■ EXERCISE DETAILS
Return the lines below that carry the word "package".

[Records excerpted from a collection]

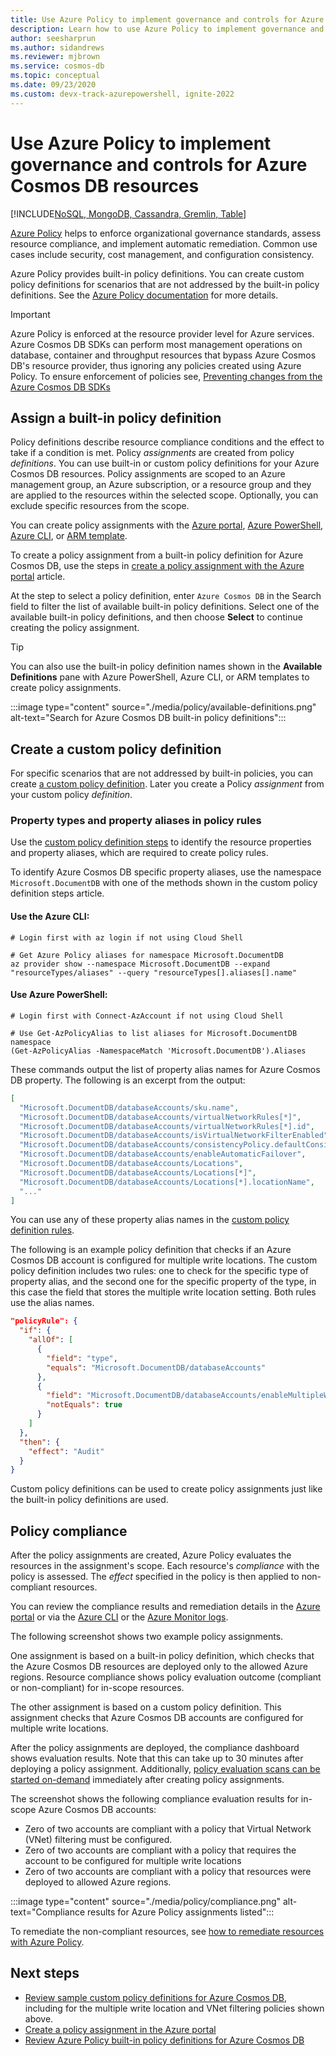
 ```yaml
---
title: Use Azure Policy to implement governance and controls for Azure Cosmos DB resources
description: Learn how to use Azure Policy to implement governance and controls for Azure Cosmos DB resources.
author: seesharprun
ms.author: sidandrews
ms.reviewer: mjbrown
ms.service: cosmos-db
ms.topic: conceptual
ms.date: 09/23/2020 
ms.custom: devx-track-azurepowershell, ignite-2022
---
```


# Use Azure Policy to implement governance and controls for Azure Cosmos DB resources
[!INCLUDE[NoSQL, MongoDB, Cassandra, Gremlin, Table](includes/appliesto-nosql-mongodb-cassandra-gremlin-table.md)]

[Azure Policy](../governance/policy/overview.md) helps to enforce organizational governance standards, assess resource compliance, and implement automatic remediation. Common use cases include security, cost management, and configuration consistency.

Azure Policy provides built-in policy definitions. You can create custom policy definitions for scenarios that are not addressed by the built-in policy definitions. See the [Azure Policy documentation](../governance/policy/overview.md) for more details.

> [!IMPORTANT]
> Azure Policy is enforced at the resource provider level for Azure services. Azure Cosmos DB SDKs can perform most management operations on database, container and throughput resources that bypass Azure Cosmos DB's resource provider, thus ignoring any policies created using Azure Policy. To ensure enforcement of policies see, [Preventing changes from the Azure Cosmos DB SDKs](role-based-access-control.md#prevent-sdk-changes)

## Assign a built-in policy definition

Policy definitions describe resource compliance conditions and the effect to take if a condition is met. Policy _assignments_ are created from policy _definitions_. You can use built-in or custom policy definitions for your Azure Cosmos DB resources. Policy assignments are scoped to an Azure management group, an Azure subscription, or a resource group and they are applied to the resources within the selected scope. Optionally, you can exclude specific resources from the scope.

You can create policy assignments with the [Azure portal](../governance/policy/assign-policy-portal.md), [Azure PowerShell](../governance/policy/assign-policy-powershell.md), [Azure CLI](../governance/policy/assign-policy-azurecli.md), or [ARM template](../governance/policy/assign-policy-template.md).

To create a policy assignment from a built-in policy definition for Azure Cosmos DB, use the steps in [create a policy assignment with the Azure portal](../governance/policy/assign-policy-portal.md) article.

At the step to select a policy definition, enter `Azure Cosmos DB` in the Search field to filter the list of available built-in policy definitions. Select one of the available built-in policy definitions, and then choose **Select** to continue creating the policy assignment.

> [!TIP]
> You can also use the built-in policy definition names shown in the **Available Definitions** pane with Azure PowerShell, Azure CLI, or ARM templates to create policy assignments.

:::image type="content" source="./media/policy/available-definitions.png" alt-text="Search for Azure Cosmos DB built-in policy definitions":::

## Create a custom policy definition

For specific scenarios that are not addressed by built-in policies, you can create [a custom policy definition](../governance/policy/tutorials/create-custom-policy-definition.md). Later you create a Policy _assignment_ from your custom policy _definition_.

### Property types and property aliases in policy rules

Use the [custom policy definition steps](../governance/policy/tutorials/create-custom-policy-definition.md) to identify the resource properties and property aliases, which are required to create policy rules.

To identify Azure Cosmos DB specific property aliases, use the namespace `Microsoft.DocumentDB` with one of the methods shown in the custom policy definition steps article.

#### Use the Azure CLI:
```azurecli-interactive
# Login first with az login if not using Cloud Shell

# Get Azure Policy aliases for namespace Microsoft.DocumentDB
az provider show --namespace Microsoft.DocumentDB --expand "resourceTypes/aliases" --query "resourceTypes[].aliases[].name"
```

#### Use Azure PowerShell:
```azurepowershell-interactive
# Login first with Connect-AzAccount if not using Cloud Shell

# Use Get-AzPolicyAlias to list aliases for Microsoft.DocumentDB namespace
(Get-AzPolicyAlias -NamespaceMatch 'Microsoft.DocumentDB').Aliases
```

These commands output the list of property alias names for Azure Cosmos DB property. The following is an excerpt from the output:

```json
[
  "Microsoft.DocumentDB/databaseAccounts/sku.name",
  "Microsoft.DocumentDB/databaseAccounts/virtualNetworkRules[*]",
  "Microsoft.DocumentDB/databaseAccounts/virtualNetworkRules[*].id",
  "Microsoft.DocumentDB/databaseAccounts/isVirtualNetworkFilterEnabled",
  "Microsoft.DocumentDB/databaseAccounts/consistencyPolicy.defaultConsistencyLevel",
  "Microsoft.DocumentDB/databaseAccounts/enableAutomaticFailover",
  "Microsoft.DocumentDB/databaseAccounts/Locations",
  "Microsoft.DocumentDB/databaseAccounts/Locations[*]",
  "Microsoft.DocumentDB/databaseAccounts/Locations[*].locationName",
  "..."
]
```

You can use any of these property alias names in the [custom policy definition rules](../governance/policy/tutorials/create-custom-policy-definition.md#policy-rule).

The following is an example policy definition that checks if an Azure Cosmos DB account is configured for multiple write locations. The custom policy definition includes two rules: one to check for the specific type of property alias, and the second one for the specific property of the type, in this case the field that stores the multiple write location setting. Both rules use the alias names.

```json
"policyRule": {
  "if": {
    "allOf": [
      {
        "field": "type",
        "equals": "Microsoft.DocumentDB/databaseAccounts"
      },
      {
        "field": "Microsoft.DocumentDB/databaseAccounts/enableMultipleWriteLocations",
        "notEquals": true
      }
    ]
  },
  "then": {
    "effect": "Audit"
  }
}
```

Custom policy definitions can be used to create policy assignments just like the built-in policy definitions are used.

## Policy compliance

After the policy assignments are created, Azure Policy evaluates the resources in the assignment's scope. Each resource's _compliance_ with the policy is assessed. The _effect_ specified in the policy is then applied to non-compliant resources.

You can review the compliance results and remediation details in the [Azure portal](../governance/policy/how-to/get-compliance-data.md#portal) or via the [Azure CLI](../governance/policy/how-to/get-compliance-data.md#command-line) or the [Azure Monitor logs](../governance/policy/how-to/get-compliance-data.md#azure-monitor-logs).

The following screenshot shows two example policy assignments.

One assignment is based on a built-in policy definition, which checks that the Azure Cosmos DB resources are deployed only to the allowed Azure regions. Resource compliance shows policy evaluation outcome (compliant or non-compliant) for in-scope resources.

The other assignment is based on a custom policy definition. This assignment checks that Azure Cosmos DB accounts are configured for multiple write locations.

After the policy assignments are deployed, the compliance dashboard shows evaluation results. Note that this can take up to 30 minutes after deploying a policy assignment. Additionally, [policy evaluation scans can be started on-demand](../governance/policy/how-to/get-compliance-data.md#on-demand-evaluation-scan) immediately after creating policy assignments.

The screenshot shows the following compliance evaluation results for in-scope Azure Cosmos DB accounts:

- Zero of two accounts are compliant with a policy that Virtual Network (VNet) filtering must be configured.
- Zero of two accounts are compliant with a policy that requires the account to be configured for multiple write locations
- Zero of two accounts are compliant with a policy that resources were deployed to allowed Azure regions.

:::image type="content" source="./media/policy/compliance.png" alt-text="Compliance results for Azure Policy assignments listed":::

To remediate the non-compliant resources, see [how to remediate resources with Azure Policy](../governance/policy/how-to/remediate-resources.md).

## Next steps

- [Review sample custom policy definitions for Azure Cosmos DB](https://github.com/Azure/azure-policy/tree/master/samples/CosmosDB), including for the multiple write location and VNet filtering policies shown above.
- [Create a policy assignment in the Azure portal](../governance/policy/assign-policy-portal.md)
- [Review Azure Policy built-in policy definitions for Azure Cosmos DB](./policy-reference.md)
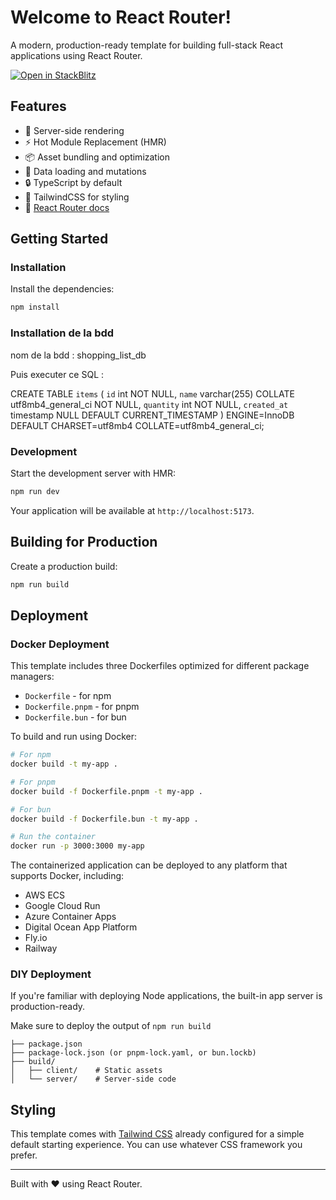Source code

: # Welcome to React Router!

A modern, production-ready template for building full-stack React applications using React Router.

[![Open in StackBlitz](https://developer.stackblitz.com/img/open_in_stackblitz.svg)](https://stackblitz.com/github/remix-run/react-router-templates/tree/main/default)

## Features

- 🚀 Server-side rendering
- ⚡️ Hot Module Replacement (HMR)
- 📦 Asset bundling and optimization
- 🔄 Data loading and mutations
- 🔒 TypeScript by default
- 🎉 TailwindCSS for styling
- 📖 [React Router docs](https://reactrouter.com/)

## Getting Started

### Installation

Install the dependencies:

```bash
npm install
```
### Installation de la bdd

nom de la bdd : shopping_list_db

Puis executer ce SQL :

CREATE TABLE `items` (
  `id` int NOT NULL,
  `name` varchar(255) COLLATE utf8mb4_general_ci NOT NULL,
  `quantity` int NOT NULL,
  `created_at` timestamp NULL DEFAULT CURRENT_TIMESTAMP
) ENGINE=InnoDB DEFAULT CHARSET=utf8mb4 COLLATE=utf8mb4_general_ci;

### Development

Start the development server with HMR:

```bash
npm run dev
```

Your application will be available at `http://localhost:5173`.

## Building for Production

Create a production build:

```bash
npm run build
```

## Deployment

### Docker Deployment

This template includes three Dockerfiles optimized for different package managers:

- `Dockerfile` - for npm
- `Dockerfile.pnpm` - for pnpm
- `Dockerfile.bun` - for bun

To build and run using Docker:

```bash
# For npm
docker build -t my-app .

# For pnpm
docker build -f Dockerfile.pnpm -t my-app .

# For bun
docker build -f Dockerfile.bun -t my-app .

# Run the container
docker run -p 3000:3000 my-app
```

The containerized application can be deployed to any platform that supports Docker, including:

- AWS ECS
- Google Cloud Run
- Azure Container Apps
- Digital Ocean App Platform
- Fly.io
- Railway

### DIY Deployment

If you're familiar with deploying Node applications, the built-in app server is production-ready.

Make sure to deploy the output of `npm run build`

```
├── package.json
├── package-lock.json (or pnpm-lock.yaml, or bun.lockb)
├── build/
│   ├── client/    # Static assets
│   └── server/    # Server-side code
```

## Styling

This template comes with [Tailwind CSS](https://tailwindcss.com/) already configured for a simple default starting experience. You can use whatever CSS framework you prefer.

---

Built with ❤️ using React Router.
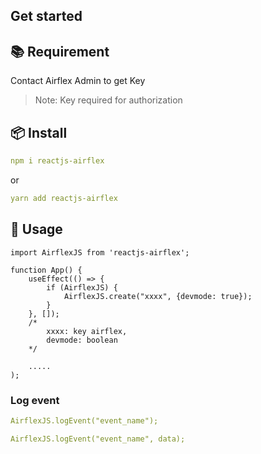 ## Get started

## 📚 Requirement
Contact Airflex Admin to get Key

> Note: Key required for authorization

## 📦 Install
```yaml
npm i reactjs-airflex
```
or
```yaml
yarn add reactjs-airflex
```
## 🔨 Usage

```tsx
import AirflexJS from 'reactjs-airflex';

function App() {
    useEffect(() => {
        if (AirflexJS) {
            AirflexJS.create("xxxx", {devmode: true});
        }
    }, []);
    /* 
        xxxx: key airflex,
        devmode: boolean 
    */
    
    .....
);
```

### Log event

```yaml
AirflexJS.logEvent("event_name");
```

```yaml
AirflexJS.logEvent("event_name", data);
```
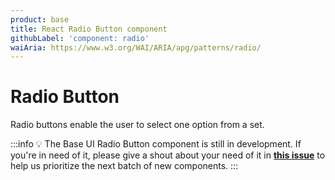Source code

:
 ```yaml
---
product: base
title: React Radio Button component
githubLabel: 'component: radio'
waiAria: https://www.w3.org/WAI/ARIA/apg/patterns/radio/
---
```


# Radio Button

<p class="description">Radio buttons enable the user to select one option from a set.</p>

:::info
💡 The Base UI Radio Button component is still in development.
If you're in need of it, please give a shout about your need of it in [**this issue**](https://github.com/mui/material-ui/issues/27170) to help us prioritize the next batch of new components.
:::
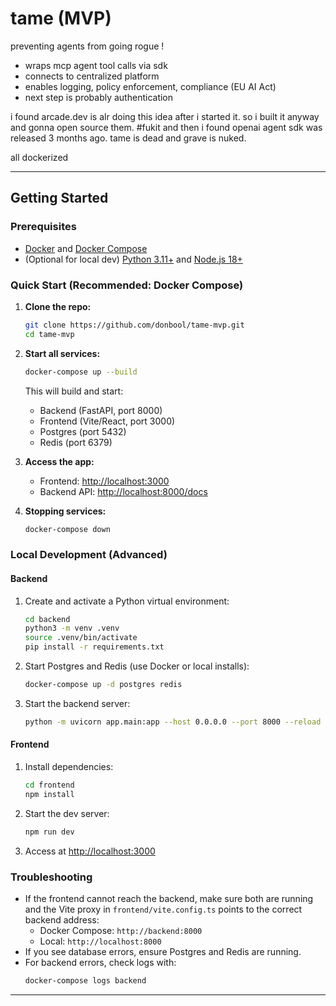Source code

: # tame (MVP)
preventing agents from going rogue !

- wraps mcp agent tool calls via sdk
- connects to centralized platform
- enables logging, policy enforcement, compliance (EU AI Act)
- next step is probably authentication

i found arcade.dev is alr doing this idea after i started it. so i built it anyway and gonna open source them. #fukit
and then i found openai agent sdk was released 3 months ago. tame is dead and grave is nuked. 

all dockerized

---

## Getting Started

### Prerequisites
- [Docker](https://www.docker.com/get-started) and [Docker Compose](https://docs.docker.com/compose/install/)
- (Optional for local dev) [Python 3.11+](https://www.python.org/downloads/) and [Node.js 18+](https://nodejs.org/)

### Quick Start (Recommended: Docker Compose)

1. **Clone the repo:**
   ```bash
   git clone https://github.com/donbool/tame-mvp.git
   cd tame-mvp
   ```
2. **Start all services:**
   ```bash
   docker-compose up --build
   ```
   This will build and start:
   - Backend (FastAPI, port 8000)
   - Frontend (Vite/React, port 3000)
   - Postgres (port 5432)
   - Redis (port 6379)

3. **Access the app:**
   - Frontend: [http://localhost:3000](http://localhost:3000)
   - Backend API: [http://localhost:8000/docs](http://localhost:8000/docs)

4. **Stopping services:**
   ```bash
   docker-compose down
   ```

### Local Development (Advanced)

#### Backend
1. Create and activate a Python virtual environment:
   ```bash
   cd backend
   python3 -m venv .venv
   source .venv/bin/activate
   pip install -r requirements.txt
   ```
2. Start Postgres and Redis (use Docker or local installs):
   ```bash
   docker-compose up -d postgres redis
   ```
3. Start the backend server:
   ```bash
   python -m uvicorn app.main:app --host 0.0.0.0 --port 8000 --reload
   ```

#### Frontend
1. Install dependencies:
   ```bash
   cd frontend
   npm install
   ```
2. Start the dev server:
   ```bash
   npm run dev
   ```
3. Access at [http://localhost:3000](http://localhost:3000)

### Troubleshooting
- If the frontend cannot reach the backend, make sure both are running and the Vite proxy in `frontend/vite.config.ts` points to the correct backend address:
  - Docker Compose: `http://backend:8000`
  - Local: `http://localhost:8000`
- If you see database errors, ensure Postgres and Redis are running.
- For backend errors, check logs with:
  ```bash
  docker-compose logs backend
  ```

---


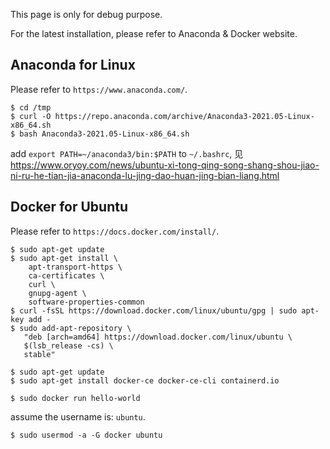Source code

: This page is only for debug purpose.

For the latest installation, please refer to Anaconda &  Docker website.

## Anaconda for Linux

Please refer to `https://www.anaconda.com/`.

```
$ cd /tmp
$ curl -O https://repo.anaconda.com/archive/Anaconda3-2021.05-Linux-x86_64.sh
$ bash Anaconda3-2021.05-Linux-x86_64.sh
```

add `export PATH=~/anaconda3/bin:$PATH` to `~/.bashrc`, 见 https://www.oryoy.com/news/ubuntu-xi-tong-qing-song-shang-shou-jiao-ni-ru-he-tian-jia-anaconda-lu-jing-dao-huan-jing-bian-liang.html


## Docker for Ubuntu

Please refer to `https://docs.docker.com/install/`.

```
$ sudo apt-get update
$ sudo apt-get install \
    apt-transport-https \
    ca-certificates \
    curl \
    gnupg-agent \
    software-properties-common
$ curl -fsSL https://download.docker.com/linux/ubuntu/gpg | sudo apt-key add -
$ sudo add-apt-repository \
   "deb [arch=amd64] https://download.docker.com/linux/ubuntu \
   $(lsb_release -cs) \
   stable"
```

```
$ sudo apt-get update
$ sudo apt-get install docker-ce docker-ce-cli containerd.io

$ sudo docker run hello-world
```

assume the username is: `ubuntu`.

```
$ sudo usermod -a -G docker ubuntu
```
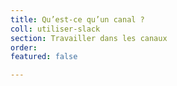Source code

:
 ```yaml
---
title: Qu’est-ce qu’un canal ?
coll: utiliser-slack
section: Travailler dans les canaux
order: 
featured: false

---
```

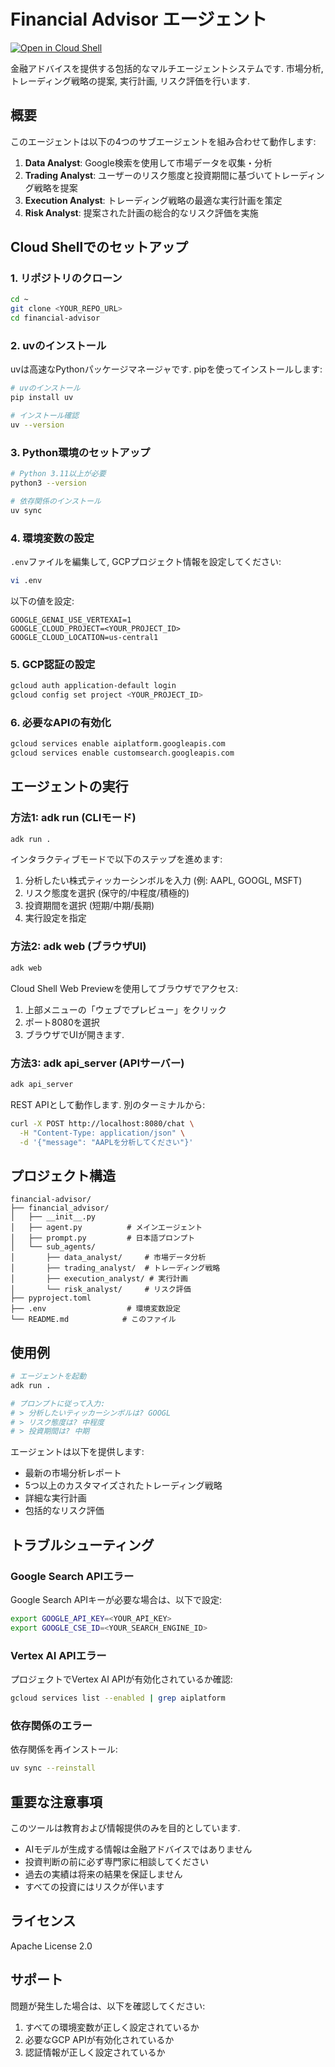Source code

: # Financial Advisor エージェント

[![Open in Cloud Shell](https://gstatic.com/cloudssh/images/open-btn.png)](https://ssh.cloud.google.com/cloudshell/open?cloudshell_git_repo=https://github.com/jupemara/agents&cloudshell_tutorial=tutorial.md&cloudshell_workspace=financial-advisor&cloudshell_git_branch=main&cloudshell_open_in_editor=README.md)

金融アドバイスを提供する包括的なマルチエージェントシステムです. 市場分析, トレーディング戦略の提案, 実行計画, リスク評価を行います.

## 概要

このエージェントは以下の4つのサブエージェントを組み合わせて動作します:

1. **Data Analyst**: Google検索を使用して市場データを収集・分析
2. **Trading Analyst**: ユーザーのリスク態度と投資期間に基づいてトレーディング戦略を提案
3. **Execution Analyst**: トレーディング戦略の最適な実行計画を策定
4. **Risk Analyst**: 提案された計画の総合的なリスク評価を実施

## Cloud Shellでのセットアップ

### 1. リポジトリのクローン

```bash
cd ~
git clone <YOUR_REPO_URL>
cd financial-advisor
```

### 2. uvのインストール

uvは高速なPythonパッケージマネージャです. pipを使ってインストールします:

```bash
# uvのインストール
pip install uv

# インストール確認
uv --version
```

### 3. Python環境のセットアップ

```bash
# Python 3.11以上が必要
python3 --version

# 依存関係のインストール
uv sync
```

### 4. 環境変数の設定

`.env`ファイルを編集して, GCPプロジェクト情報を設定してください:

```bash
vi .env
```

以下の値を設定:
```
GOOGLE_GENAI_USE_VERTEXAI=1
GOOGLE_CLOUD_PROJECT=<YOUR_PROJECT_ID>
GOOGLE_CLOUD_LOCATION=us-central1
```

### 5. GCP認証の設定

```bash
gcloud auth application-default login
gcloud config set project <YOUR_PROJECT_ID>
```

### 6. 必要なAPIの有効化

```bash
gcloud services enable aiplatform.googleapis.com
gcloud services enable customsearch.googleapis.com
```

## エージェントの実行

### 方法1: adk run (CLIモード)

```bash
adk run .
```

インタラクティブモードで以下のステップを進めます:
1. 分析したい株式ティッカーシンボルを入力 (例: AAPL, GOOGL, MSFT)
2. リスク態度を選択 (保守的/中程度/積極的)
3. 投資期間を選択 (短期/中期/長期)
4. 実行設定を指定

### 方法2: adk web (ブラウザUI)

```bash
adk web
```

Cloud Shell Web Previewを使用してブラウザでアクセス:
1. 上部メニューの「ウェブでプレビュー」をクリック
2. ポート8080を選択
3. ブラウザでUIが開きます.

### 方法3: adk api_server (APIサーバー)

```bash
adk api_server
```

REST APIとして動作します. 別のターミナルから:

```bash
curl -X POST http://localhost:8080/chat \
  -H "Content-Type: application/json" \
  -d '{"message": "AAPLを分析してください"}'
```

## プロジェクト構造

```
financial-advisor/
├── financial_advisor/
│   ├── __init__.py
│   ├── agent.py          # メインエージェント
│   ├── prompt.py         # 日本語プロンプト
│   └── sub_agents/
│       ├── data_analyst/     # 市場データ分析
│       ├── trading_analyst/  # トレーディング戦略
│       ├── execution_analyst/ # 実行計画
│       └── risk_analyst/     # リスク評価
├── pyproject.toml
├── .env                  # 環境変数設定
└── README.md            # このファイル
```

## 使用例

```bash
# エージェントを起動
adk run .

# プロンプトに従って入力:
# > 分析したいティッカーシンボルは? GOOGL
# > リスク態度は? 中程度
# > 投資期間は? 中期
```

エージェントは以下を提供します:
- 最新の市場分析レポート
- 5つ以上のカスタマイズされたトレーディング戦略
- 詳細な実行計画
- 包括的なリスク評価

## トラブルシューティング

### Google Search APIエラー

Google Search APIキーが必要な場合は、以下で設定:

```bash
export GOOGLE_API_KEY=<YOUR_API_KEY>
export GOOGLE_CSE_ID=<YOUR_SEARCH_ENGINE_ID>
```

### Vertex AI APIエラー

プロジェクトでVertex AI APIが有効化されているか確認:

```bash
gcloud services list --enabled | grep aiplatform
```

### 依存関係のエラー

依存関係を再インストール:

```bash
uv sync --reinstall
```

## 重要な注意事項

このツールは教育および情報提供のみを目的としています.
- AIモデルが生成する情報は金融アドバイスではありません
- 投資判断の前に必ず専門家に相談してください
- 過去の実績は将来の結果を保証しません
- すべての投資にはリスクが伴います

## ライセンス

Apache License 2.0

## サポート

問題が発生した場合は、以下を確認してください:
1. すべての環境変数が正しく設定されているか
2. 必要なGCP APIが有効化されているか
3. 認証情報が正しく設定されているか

■ RESPONSE AREA
This template includes three Dockerfiles optimized for different package managers:
├── package.json
├── package-lock.json (or pnpm-lock.yaml, or bun.lockb)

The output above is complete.